Verizon cloud-based identity-as-a-service gets level 3 ICAM certification

Telecom operator Verizon (New York) announced on Monday that its cloud-based managed identity-as-a-service offering has been approved for Level 3 Identity, Credential and Access Management (ICAM) certification. According to Verizon, its Universal Identify Service is the first service with Level 3 certification for online identity protection for federal employees and visitors of government websites.



Telecom operator Verizon (New York) announced on Monday that its cloud-based managed identity-as-a-service offering has been approved for Level 3 Identity, Credential and Access Management (ICAM) certification. According to Verizon, its Universal Identify Service is the first service with Level 3 certification for online identity protection for federal employees and visitors of government websites.


ICAM, which was established by the U.S. General Services Administration and the U.S. Department of Defense, is responsible for aligning the government’s identity management activities to help safeguard online identities.  Before ICAM, identity standards varied from one agency to another, offering no interoperability.


According to Tracy Hulver, Verizon’s chief identity strategist, agencies that do not outsource through a cloud-based service may be more inclined to do so now that there is a universal standard and certification process. 


“There wasn’t really a standard that they knew,” says Hulver.  “They didn’t know what to look for, but now there are these guidelines and frameworks to rely on.”


ICAM has four levels of certification, with one being the weakest and four being the strongest.
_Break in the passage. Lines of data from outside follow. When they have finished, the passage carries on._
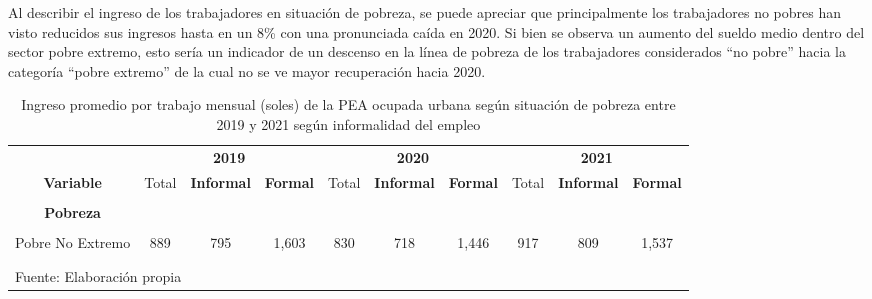 \documentclass[
  letterpaper,
  12pt,
  oneside,
  spanish,
  doublespacing,
  headsepline,
  parskip]{MastersDoctoralThesis}
\begin{document}
Al describir el ingreso de los trabajadores en situación de pobreza, se
puede apreciar que principalmente los trabajadores no pobres han visto
reducidos sus ingresos hasta en un 8\% con una pronunciada caída en
2020. Si bien se observa un aumento del sueldo medio dentro del sector
pobre extremo, esto sería un indicador de un descenso en la línea de
pobreza de los trabajadores considerados ``no pobre'' hacia la categoría
``pobre extremo'' de la cual no se ve mayor recuperación hacia 2020.

\hypertarget{tbl-ing_pobreza}{}
\begin{table}[H]
\caption{\label{tbl-ing_pobreza}Ingreso promedio por trabajo mensual (soles) de la PEA ocupada urbana
según situación de pobreza entre 2019 y 2021 según informalidad del
empleo }\tabularnewline

\centering\begingroup\fontsize{9}{11}\selectfont

\begin{tabular}{cccccccccc}
\toprule
\multicolumn{1}{c}{ } & \multicolumn{3}{c}{\textbf{2019}} & \multicolumn{3}{c}{\textbf{2020}} & \multicolumn{3}{c}{\textbf{2021}} \\
\cmidrule(l{3pt}r{3pt}){2-4} \cmidrule(l{3pt}r{3pt}){5-7} \cmidrule(l{3pt}r{3pt}){8-10}
\textbf{Variable} & Total & \textbf{Informal} & \textbf{Formal} & Total & \textbf{Informal} & \textbf{Formal} & Total & \textbf{Informal} & \textbf{Formal}\\
\midrule
\cellcolor{gray!6}{\textbf{Nacional}} & \cellcolor{gray!6}{1,595} & \cellcolor{gray!6}{1,037} & \cellcolor{gray!6}{2,599} & \cellcolor{gray!6}{1,407} & \cellcolor{gray!6}{901} & \cellcolor{gray!6}{2,380} & \cellcolor{gray!6}{1,443} & \cellcolor{gray!6}{989} & \cellcolor{gray!6}{2,473}\\
\textbf{Pobreza} &  &  &  &  &  &  &  &  & \\
\cellcolor{gray!6}{Pobre Extremo} & \cellcolor{gray!6}{555} & \cellcolor{gray!6}{551} & \cellcolor{gray!6}{815} & \cellcolor{gray!6}{550} & \cellcolor{gray!6}{526} & \cellcolor{gray!6}{864} & \cellcolor{gray!6}{682} & \cellcolor{gray!6}{646} & \cellcolor{gray!6}{1,168}\\
Pobre No Extremo & 889 & 795 & 1,603 & 830 & 718 & 1,446 & 917 & 809 & 1,537\\
\cellcolor{gray!6}{No Pobre} & \cellcolor{gray!6}{1,686} & \cellcolor{gray!6}{1,084} & \cellcolor{gray!6}{2,634} & \cellcolor{gray!6}{1,545} & \cellcolor{gray!6}{965} & \cellcolor{gray!6}{2,464} & \cellcolor{gray!6}{1,556} & \cellcolor{gray!6}{1,041} & \cellcolor{gray!6}{2,555}\\
\bottomrule
\multicolumn{10}{l}{\textsuperscript{} Fuente: Elaboración propia}\\
\end{tabular}
\endgroup{}
\end{table}
\end{document}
According to Hulver, the first level does not require any type of vetting to prove identity.  All that is needed is a username and password for entry.  The second level requires a vetting process that verifies a person’s legal name, address, phone number, email, and perhaps the last four digitals of a social security number or license.


Level 3 goes even further and asks for verification of name, address, phone number, email, and social, as well as questions that only that individual would know.


For example, it could ask a series of eight questions that you would have to respond correctly to in a four minute time window, according to Hulver  Types of questions could include information such as of five addresses listed, which one haven’t you lived that, or of four companies listed, which one haven’t you worked at.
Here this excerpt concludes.